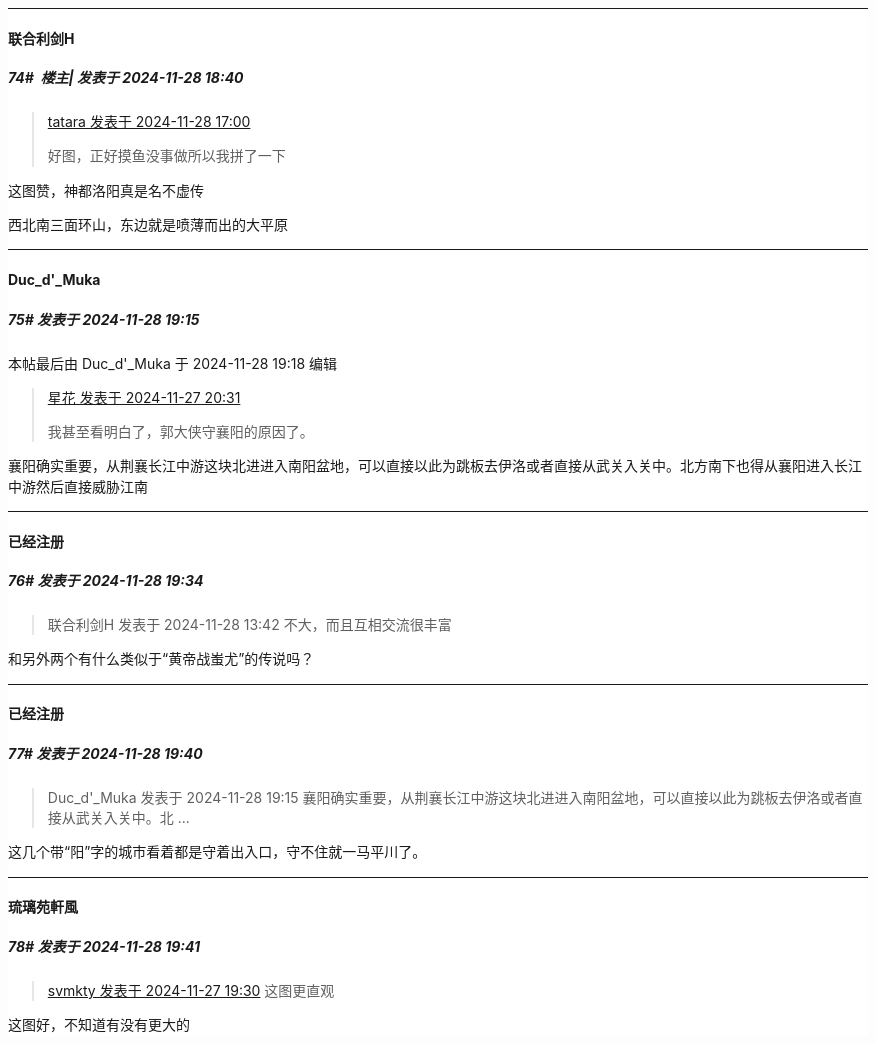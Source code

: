 
*****

####  联合利剑H  
##### 74#         楼主| 发表于 2024-11-28 18:40

<blockquote><a href="httphttps://bbs.saraba1st.com/2b/forum.php?mod=redirect&amp;goto=findpost&amp;pid=66794541&amp;ptid=2208496" target="_blank">tatara 发表于 2024-11-28 17:00</a>

好图，正好摸鱼没事做所以我拼了一下</blockquote>
这图赞，神都洛阳真是名不虚传

西北南三面环山，东边就是喷薄而出的大平原


*****

####  Duc_d'_Muka  
##### 75#       发表于 2024-11-28 19:15

 本帖最后由 Duc_d'_Muka 于 2024-11-28 19:18 编辑 
<blockquote><a href="httphttps://bbs.saraba1st.com/2b/forum.php?mod=redirect&amp;goto=findpost&amp;pid=66788493&amp;ptid=2208496" target="_blank">星花 发表于 2024-11-27 20:31</a>

我甚至看明白了，郭大侠守襄阳的原因了。</blockquote>
襄阳确实重要，从荆襄长江中游这块北进进入南阳盆地，可以直接以此为跳板去伊洛或者直接从武关入关中。北方南下也得从襄阳进入长江中游然后直接威胁江南


*****

####  已经注册  
##### 76#       发表于 2024-11-28 19:34

<blockquote>联合利剑H 发表于 2024-11-28 13:42
不大，而且互相交流很丰富</blockquote>
和另外两个有什么类似于“黄帝战蚩尤”的传说吗？

*****

####  已经注册  
##### 77#       发表于 2024-11-28 19:40

<blockquote>Duc_d'_Muka 发表于 2024-11-28 19:15
襄阳确实重要，从荆襄长江中游这块北进进入南阳盆地，可以直接以此为跳板去伊洛或者直接从武关入关中。北 ...</blockquote>
这几个带“阳”字的城市看着都是守着出入口，守不住就一马平川了。


*****

####  琉璃苑軒風  
##### 78#       发表于 2024-11-28 19:41

<blockquote><a href="httphttps://bbs.saraba1st.com/2b/forum.php?mod=redirect&amp;goto=findpost&amp;pid=66788113&amp;ptid=2208496" target="_blank">svmkty 发表于 2024-11-27 19:30</a>
这图更直观</blockquote>
这图好，不知道有没有更大的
--------------------------------------------------
- [Exercise objective] Where a line of the records has the string "forum", return that line.

- [Response to the task]
<blockquote><a href="httphttps://bbs.saraba1st.com/2b/forum.php?mod=redirect&amp;goto=findpost&amp;pid=66794541&amp;ptid=2208496" target="_blank">tatara 发表于 2024-11-28 17:00</a>
<blockquote><a href="httphttps://bbs.saraba1st.com/2b/forum.php?mod=redirect&amp;goto=findpost&amp;pid=66788493&amp;ptid=2208496" target="_blank">星花 发表于 2024-11-27 20:31</a>
<blockquote><a href="httphttps://bbs.saraba1st.com/2b/forum.php?mod=redirect&amp;goto=findpost&amp;pid=66788113&amp;ptid=2208496" target="_blank">svmkty 发表于 2024-11-27 19:30</a>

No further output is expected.